Task goal:
Across the listing below, count the lines holding "event". State the number and nothing more.

Source information:
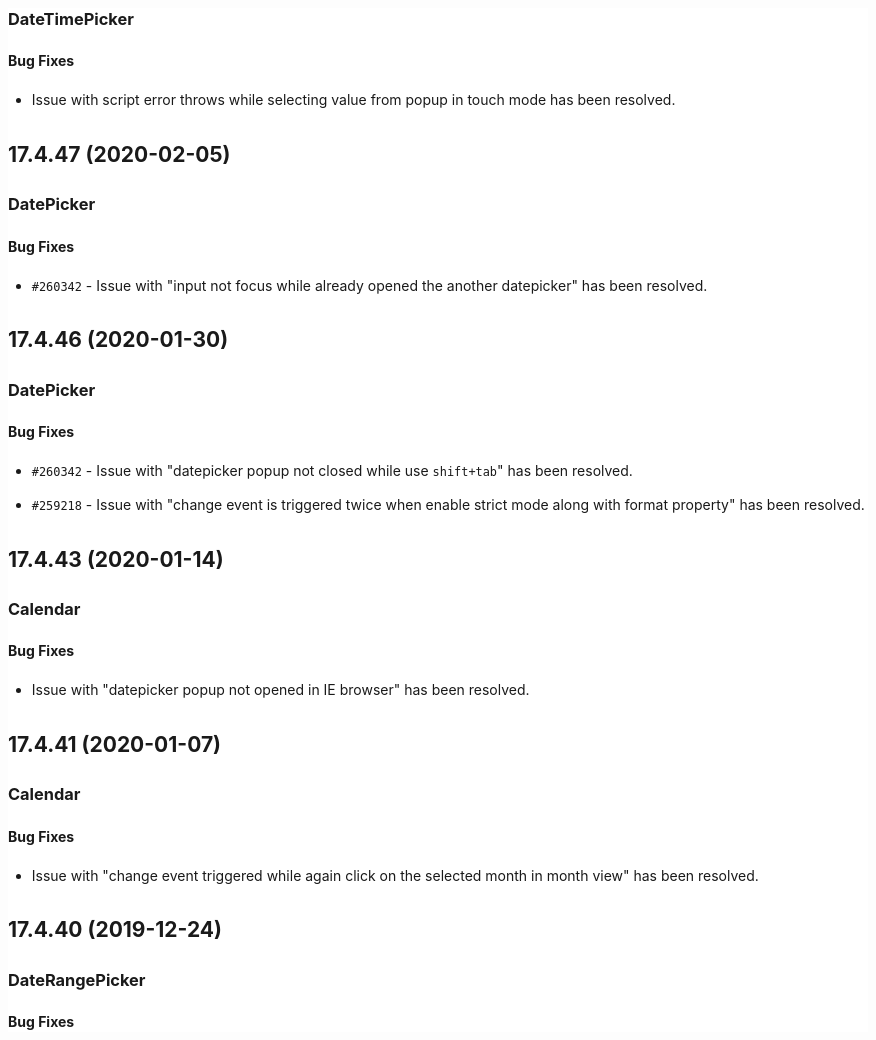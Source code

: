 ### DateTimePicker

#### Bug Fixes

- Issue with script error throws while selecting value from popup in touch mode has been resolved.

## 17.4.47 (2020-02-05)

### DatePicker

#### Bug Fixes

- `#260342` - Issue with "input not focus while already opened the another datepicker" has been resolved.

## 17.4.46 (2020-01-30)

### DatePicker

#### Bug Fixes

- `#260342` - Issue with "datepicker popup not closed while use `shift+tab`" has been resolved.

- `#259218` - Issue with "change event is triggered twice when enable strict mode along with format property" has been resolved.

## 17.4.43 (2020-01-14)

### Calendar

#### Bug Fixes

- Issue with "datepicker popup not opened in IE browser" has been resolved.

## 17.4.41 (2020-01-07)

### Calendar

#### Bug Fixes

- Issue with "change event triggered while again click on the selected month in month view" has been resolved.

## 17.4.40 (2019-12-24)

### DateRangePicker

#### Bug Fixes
==
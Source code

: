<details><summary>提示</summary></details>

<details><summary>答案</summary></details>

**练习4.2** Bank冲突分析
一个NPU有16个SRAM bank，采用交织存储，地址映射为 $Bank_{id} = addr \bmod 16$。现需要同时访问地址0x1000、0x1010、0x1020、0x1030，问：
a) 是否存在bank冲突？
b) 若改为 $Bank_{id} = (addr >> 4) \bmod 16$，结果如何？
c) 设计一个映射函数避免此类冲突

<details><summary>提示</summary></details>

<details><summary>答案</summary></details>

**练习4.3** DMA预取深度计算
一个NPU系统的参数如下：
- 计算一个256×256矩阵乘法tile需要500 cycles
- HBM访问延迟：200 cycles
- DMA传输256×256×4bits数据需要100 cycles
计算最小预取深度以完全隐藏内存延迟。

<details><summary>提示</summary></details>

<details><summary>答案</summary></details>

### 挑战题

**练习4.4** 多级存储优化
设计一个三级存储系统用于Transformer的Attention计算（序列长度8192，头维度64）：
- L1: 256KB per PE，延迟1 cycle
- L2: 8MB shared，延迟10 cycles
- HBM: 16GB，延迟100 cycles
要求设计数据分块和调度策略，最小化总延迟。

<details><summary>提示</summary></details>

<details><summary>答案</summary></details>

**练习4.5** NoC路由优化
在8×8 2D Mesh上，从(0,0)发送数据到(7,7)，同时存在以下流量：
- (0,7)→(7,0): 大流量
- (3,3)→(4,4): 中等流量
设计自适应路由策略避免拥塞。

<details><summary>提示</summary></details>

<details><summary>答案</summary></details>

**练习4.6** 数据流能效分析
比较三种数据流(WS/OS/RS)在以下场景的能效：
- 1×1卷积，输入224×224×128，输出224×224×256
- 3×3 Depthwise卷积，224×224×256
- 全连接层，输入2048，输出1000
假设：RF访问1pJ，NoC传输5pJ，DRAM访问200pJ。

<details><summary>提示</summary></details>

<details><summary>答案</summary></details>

Response:
2